When the knock on the door came later that night, Esmond was relieved at first, believing George had come home. Even when she opened the door to find a highway patrolman standing there instead of her husband, she still didn’t fear the worst.

It wasn’t until she got to the hospital that the truth of what had happened to George began to sink in.

“I can remember begging them to tell me that he was alive, but they wouldn’t,” she said. “And I was just like somebody having a chill, shaking and my teeth chattering. But when I got to the hospital, they told me he had been killed.”

 

Family man

By all accounts, George, who got his start driving a truck while in the military in Vietnam, was a family man. Esmond said she couldn’t imagine why anyone would want to hurt him.

“He was a good husband, a good provider, a good father,” she said “He was just a good family man, good-hearted, would do anything he could to help anybody.”

Investigators at the time believed George’s death was tied to the truckers’ strike, even though George himself was not involved in it in any way.

It wasn’t much of a stretch to imagine that any violence on the highway at that time was connected to the strike. A Time Magazine report from that February said that during the strike more than 1,000 incidents of violence were reported, including other trucks and drivers hit by gunfire.

More than 50 people were injured during the protest. Many were truck drivers. Others were unlucky passers-by who just happened to get caught in the crossfire.

George Capps was the only fatality. Esmond said she has no idea to this day who would have wanted to kill her husband, or even if it was connected to the strike.

“All I know is, if it was a truck driver, he’s not the kind of man my husband was,” she said. “Because my husband was a family man and would do anything if he could help anybody. I’ve never felt like it was any other truck driver. I’ve always felt like it was somebody in the area, or somebody in the area knew something about it. I don’t have any proof. I don’t have any leads.”

 

Case reopened

Those leads may yet be on their way. The Newton Grove Police Department decided to reopen the case in 2007.

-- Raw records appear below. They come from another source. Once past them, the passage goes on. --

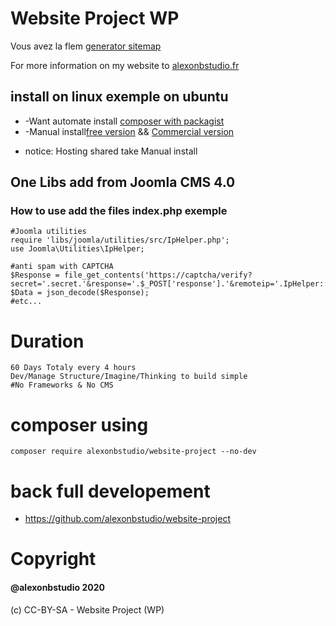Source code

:# Website Project WP

Vous avez la flem [generator sitemap](https://xmlsitemapgenerator.org/) 

For more information on my website to [alexonbstudio.fr](https://www.alexonbstudio.fr) 


## install on linux exemple on ubuntu

+ -Want automate install [composer with packagist](https://github.com/website-project-WP/composer-wp)
+ -Manual install[free version](https://github.com/website-project-WP/free-wp) && [Commercial version](https://github.com/website-project-WP/commercial-wp)

* notice: Hosting shared take Manual install

## One Libs add from Joomla CMS 4.0

### How to use add the files index.php exemple

	#Joomla utilities
	require 'libs/joomla/utilities/src/IpHelper.php';
	use Joomla\Utilities\IpHelper;

	#anti spam with CAPTCHA
	$Response = file_get_contents('https://captcha/verify?secret='.secret.'&response='.$_POST['response'].'&remoteip='.IpHelper::getIp());
	$Data = json_decode($Response);
	#etc...

# Duration 

	60 Days Totaly every 4 hours 
	Dev/Manage Structure/Imagine/Thinking to build simple
	#No Frameworks & No CMS

# composer using

	composer require alexonbstudio/website-project --no-dev
	
	
# back full developement

+ https://github.com/alexonbstudio/website-project
	
# Copyright

#### @alexonbstudio 2020

(c) CC-BY-SA - Website Project (WP)
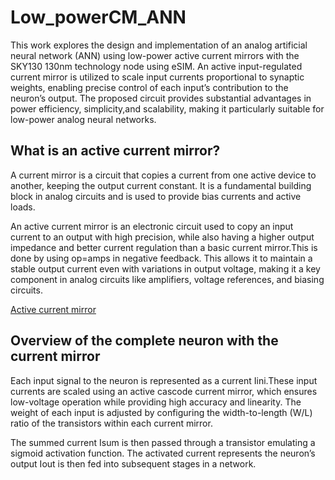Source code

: # Low_powerCM_ANN

This work explores the design and implementation of an analog artificial neural network (ANN) using low-power active current mirrors with the SKY130 130nm technology node using eSIM. An active input-regulated current mirror is utilized to scale input currents proportional to synaptic weights, enabling precise control of each input’s contribution to the neuron’s output. The proposed circuit provides substantial advantages in power efficiency, simplicity,and scalability, making it particularly suitable for low-power analog neural networks.

## What is an active current mirror?

A current mirror is a circuit that copies a current from one active device to another, keeping the output current constant. It is a fundamental building block in analog circuits and is used to provide bias currents and active loads.

An active current mirror is an electronic circuit used to copy an input current to an output with high precision, while also having a higher output impedance and better current regulation than a basic current mirror.This is done by using op=amps in negative feedback. This allows it to maintain a stable output current even with variations in output voltage, making it a key component in analog circuits like amplifiers, voltage references, and biasing circuits.

[Active current mirror](https://github.com/user-attachments/assets/0f0eba49-3702-4027-9412-407c5150a959)

## Overview of the complete neuron with the current mirror 

Each input signal to the neuron is represented as a current Iini.These input currents are scaled using an active cascode current mirror, which ensures low-voltage operation while providing high accuracy and linearity. The weight of each input is adjusted by configuring the width-to-length (W/L) ratio of the transistors within each current mirror. 

The summed current Isum is then passed through a transistor emulating a sigmoid activation function.
The activated current represents the neuron’s output Iout is then fed into subsequent stages in a network.
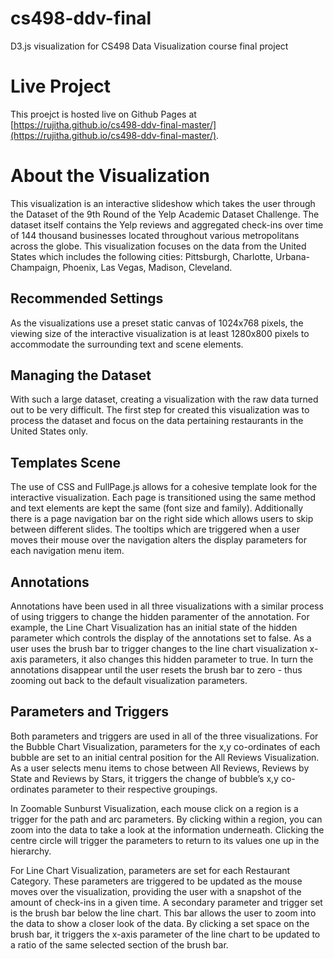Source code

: # cs498-ddv-final
D3.js visualization for CS498 Data Visualization course final project

# Live Project
This proejct is hosted live on Github Pages at [https://rujitha.github.io/cs498-ddv-final-master/](https://rujitha.github.io/cs498-ddv-final-master/).

# About the Visualization
This visualization is an interactive slideshow which takes the user through the Dataset of the 9th Round of the Yelp Academic Dataset Challenge. The dataset itself contains the Yelp reviews and aggregated check-ins over time of 144 thousand businesses located throughout various metropolitans across the globe. This visualization focuses on the data from the United States which includes the following cities: Pittsburgh, Charlotte, Urbana-Champaign, Phoenix, Las Vegas, Madison, Cleveland.

## Recommended Settings
As the visualizations use a preset static canvas of 1024x768 pixels, the viewing size of the interactive visualization is at least 1280x800 pixels to accommodate the surrounding text and scene elements.

## Managing the Dataset
With such a large dataset, creating a visualization with the raw data turned out to be very difficult. The first step for created this visualization was to process the dataset and focus on the data pertaining restaurants in the United States only.

## Templates Scene
The use of CSS and FullPage.js allows for a cohesive template look for the interactive visualization. Each page is transitioned using the same method and text elements are kept the same (font size and family). Additionally there is a page navigation bar on the right side which allows users to skip between different slides. The tooltips which are triggered when a user moves their mouse over the navigation alters the display parameters for each navigation menu item.

## Annotations
Annotations have been used in all three visualizations with a similar process of using triggers to change the hidden paramenter of the annotation. For example, the Line Chart Visualization has an initial state of the hidden parameter which controls the display of the annotations set to false. As a user uses the brush bar to trigger changes to the line chart visualization x-axis parameters, it also changes this hidden parameter to true. In turn the annotations disappear until the user resets the brush bar to zero - thus zooming out back to the default visualization parameters.

## Parameters and Triggers
Both parameters and triggers are used in all of the three visualizations. For the Bubble Chart Visualization, parameters for the x,y co-ordinates of each bubble are set to an initial central position for the All Reviews Visualization. As a user selects menu items to chose between All Reviews, Reviews by State and Reviews by Stars, it triggers the change of bubble’s x,y co-ordinates parameter to their respective groupings.

In Zoomable Sunburst Visualization, each mouse click on a region is a trigger for the path and arc parameters. By clicking within a region, you can zoom into the data to take a look at the information underneath. Clicking the centre circle will trigger the parameters to return to its values one up in the hierarchy.

For Line Chart Visualization, parameters are set for each Restaurant Category. These parameters are triggered to be updated as the mouse moves over the visualization, providing the user with a snapshot of the amount of check-ins in a given time. A secondary parameter and trigger set is the brush bar below the line chart. This bar allows the user to zoom into the data to show a closer look of the data. By clicking a set space on the brush bar, it triggers the x-axis parameter of the line chart to be updated to a ratio of the same selected section of the brush bar.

Sgt. Tracy Brogden, the officer in charge of the investigation, said he was a sophomore in high school when George Capps was killed.

Brogden grew up just 20 miles from Newton Grove, and he remembers the case being big news at the time it happened. When he joined the Newton Grove police force, he decided he wanted to take a crack at bringing the killer to justice.

There have been precious few leads in the case over the years, and those that have turned up have become dead ends. Brogden said he doesn’t necessarily believe the shooting was related to the strike, but he shares Esmond’s belief that someone in the area knows something about the case.

Both Brogden and Esmond are hopeful that the recent attention the case has drawn in the media will bring someone forward with some information. The reward for that information, incidentally, is now up to $60,000.

Esmond said she’s just grateful someone has taken an interest in the case again. And even if George’s killer is never found, Esmond says she believes that person will have to answer to someone, sooner or later.

“I believe in God; I believe in heaven and hell,” she said. “And the only peace I can get is that I feel like they may get by with it in this life, but they’ll have to give an account to God one day.”

Most importantly, Esmond said she hopes George’s killer will be brought to justice so that no one else will have to go through what she and her family have been through.

Esmond, who remarried in 2001, has gotten through her tough times with the support of her family – both at home and at church. She said one of the things that hurts the most is that George never got to see his own family grow up.

“He had a son that was 12 years old that needed his father,” she said. “He has children. My husband never got to see his son grow up. He didn’t get to see his stepson grow up. He didn’t get to know his grandchildren, and they will never know him. And I know how he would have loved them. And that’s hurtful, too. I don’t know how people do things like this and are able to live with themselves. I really don’t.”